PROBLEM DETAILS ::
Give back exactly the line containing "- Generative AI" together with all the lines after it, ending at the final line below.

----- DATA -----

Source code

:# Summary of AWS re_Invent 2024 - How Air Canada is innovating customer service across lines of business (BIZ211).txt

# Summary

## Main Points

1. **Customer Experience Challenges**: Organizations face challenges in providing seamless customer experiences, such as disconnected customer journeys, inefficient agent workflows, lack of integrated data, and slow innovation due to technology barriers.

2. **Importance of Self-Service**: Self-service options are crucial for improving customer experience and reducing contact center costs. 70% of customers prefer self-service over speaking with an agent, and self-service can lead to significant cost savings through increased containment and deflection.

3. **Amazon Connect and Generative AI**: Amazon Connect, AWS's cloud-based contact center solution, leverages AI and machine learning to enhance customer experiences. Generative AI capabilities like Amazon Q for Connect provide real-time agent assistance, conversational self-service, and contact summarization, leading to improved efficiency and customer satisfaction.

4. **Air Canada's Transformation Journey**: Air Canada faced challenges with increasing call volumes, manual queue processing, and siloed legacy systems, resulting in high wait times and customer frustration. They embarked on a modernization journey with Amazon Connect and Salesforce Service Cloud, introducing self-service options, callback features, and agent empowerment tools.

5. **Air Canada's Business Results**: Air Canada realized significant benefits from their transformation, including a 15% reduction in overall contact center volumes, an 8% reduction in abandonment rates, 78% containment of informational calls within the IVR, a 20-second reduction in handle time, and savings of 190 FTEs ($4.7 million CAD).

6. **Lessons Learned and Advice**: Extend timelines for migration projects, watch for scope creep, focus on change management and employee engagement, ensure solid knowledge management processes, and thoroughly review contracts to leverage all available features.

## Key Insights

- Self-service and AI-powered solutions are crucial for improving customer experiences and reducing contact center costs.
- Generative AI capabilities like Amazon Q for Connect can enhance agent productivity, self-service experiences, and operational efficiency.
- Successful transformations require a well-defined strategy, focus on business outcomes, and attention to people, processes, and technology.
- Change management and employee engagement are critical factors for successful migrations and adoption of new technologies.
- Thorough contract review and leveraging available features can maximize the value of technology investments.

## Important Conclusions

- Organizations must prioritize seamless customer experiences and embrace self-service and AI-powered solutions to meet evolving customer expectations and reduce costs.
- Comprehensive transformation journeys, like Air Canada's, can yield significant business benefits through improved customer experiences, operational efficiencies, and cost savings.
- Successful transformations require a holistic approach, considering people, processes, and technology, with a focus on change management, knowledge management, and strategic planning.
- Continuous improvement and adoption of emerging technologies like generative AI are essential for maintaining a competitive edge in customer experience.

-----

TASK SOLUTION ::
- Generative AI capabilities like Amazon Q for Connect can enhance agent productivity, self-service experiences, and operational efficiency.
- Successful transformations require a well-defined strategy, focus on business outcomes, and attention to people, processes, and technology.
- Change management and employee engagement are critical factors for successful migrations and adoption of new technologies.
- Thorough contract review and leveraging available features can maximize the value of technology investments.

## Important Conclusions

- Organizations must prioritize seamless customer experiences and embrace self-service and AI-powered solutions to meet evolving customer expectations and reduce costs.
- Comprehensive transformation journeys, like Air Canada's, can yield significant business benefits through improved customer experiences, operational efficiencies, and cost savings.
- Successful transformations require a holistic approach, considering people, processes, and technology, with a focus on change management, knowledge management, and strategic planning.
- Continuous improvement and adoption of emerging technologies like generative AI are essential for maintaining a competitive edge in customer experience.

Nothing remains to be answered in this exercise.